PPC uses the affiliate model, which provides selling opportunities wherever the target audience may be surfing the Internet, as opposed to the generalized portal whose aim is to direct Internet traffic to one specific website. PPC accomplishes its goals by giving a percentage of revenue to affiliated partners, who offer point-of-purchase click-through to the merchant; payment is exchanged for performance. If no sales are generated by the affiliate, there is no cost to the merchant.
"Sponsored links" or "sponsored ads" are displayed on websites using PPC whenever either a keyword search matches an advertiser's keyword list, or relevant content is shown on a content site. This "sponsored" content may appear adjacent to search results, above search results, or wherever a web developer may choose to put it on content sites. Google AdWords and Microsoft adCenter are the three largest PPC providers among network operators, and all use the bid-based model. One drawback of the PPC model is its potential for click fraud. All of the major network operators have effected automated systems in an attempt to prevent such abuse.

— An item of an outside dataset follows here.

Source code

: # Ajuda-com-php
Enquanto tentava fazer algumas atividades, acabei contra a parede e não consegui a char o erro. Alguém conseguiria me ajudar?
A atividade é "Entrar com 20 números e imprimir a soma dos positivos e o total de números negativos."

Flat-rate and bid-based models are the two most common means for determining the cost per click. In each, the advertiser has to weigh the potential value of a click from a particular source, considering both the type of website visitor the advertiser expects to attract and what revenue can be gained from that website visit. both short- and long-term. Targeting is of the utmost importance, as is the case in all advertising. Other key factors in PPC advertising include the search term entered into the search engine by the target or page content the target is browsing (shows where there interest lies), whether they intend to buy or not, and the time of day/date they are browsing on-line.
The publisher and the advertiser set an amount to be paid for each click in the flat-rate model. The publisher sometimes will have a rate card showing cost per click (CPC) for various areas of its network or website depending upon their content; content that attracts more "valuable" targets will have a higher CPC than other content. Advertisers, however, can often negotiate rates below those listed on the rate card; this is common practice in high-value and long-term contracts. The flat-rate model is used extensively with comparison shopping search engines. Although these search engines usually publish rate cards, their rates are often minimal and will increase for greater visibility to the advertiser. Comparison engines are generally organized into categories that allow a high level of advertiser targeting; often, paid ads make up the entire core content of the sites.
Advertisers using the bid-based PPC model contract with publishers or advertising networks for the right to bid against competing advertisers for ads. The advertiser lets the host know the maximum price it will pay for any particular ad spot via on-line tools, and the automated auction plays out each time a visitor hits that specific ad. If the particular ad is on a search engine results page (SEPR), this automated auction will be triggered whenever there is a search for the specific keyword that is the object of the bidding. The bids for that keyword are compared, the searcher's location and the date and time of the search are considered, and the bid winner is selected. As is common on SERPs, in cases where there are multiple ad spots there can also be multiple winners. Positioning on the page is governed by the amount bid by each advertiser; the highest-bid ad usually appears first but other factors, such as the quality of the ad and its relevance are also considered.
Major advertising networks also allow third-party hosting of contextual ads on the sites of publishers with whom they have partnered. In return for signing up to host network ads, these publishers can receive anywhere from 50-80% or more of the gross revenue paid by the advertisers, depending upon the revenue generated by the network. These networks are often called "content networks" and their ads "contextual ads" because each ad spot is tied in with keywords on the page where it is found. Generally speaking, ads appearing on content networks are less valuable than those on SERPs, and will thus have lower click-through rates (CTR) and conversion rates (CR). Examples of content networks include websites, e-mails and e-newsletters.
Bid-based advertisers pay the publisher or network for each click they receive. The amount they pay is based upon the bid amount; auction hosts generally will charge the winning bidder a slightly higher amount than the next-highest bidder to avoid scenarios in which the bidders are continually changing their bids to eke out a win in the auction and minimize their PPC fee. Automated bid management systems are often used to maximize auction success and scale; these are generally administered by ad agencies offering PPC bid management services, but can also be employed directly by advertisers. Automated bid management tools can control millions of PPC bids, usually by placing each bid based on its stated goal (ie., profit, traffic, etc.). The management system is connected to the participating advertiser's website, where it registers each click and sets the bids accordingly. Automated bid management systems are only as effective as the quality of the data they are fed; ads with low traffic can deliver such paltry data as to render the bid management tools inefficient or, worse, no use at all.